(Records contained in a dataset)

↓↓↓

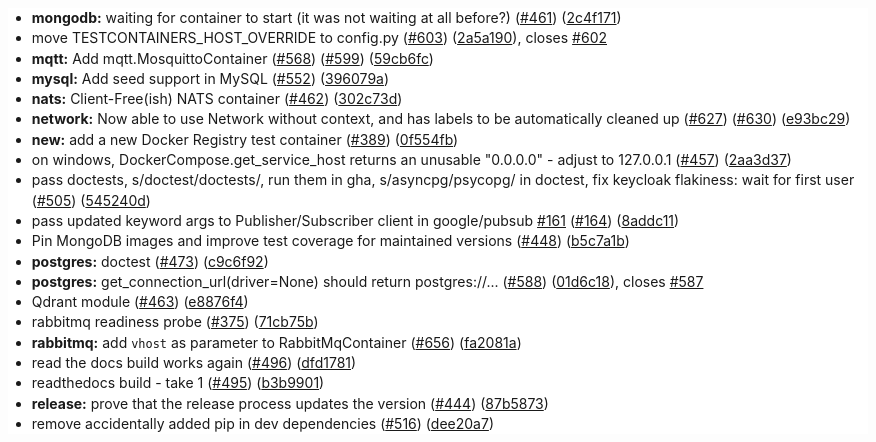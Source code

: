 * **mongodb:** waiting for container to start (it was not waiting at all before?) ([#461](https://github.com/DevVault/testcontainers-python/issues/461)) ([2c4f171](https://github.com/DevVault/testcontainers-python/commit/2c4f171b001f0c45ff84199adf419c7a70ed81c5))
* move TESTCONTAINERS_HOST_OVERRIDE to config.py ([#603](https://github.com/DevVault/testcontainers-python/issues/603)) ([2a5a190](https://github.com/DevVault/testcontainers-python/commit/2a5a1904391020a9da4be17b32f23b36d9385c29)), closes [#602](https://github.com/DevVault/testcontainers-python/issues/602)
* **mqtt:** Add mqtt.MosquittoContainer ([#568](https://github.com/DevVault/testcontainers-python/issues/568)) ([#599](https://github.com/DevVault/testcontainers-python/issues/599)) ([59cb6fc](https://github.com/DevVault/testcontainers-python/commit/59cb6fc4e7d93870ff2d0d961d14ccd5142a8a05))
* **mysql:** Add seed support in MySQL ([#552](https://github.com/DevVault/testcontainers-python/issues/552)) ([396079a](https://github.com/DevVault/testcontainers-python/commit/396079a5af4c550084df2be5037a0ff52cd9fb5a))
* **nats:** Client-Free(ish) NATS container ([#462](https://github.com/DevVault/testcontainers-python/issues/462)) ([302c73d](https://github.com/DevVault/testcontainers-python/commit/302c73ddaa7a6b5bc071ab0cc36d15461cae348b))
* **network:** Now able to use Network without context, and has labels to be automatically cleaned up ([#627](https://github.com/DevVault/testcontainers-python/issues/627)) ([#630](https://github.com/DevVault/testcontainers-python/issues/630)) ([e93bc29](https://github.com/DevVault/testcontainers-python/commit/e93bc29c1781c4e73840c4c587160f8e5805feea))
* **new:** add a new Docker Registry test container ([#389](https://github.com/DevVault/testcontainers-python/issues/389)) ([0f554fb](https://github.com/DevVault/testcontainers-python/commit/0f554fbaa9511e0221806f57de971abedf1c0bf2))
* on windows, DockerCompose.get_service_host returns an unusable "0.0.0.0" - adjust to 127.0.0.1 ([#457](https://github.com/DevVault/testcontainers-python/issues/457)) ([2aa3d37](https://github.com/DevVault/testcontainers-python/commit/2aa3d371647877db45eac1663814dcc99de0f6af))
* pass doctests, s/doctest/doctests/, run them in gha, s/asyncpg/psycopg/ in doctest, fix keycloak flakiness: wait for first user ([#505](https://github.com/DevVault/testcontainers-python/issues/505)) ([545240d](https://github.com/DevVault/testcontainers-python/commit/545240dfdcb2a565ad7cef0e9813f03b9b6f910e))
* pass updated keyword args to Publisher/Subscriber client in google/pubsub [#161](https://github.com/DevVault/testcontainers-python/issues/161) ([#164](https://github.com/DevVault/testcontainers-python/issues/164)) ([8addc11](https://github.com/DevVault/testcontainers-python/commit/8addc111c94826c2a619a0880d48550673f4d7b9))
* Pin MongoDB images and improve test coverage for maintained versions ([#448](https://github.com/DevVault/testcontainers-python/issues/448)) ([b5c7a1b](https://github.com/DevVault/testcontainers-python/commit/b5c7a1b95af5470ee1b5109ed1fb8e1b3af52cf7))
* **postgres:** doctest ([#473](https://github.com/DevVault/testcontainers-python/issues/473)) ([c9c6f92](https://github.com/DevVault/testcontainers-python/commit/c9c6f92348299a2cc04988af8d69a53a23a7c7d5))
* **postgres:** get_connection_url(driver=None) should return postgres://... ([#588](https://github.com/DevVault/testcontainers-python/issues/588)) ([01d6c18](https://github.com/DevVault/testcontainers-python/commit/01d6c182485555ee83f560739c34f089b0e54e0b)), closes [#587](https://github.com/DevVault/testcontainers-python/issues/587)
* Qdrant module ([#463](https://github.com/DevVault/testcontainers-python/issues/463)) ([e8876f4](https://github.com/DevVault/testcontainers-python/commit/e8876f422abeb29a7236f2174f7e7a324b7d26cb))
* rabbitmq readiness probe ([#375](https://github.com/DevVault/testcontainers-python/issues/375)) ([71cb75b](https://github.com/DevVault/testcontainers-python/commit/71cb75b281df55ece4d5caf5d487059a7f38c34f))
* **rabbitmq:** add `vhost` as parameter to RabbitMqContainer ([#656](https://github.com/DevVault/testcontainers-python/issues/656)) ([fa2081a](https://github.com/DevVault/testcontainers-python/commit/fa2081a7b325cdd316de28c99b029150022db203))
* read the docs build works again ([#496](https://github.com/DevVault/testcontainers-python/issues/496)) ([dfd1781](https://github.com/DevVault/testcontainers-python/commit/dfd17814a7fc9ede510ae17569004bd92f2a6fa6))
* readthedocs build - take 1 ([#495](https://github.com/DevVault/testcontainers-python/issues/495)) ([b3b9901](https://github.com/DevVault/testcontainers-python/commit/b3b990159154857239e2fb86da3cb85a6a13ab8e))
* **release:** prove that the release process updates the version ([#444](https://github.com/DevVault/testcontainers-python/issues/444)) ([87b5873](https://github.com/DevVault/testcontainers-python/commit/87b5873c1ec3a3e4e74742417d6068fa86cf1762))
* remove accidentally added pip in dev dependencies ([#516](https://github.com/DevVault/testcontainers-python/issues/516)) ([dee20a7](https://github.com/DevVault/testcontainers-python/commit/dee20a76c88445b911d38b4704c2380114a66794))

↑↑↑

# Work instructions:
Begin at the top of the records above and retype each line exactly until the line containing "waiting for container", which is included. Skip all pictures.

# Answer box:
Source code

: * **mongodb:** waiting for container to start (it was not waiting at all before?) ([#461](https://github.com/DevVault/testcontainers-python/issues/461)) ([2c4f171](https://github.com/DevVault/testcontainers-python/commit/2c4f171b001f0c45ff84199adf419c7a70ed81c5))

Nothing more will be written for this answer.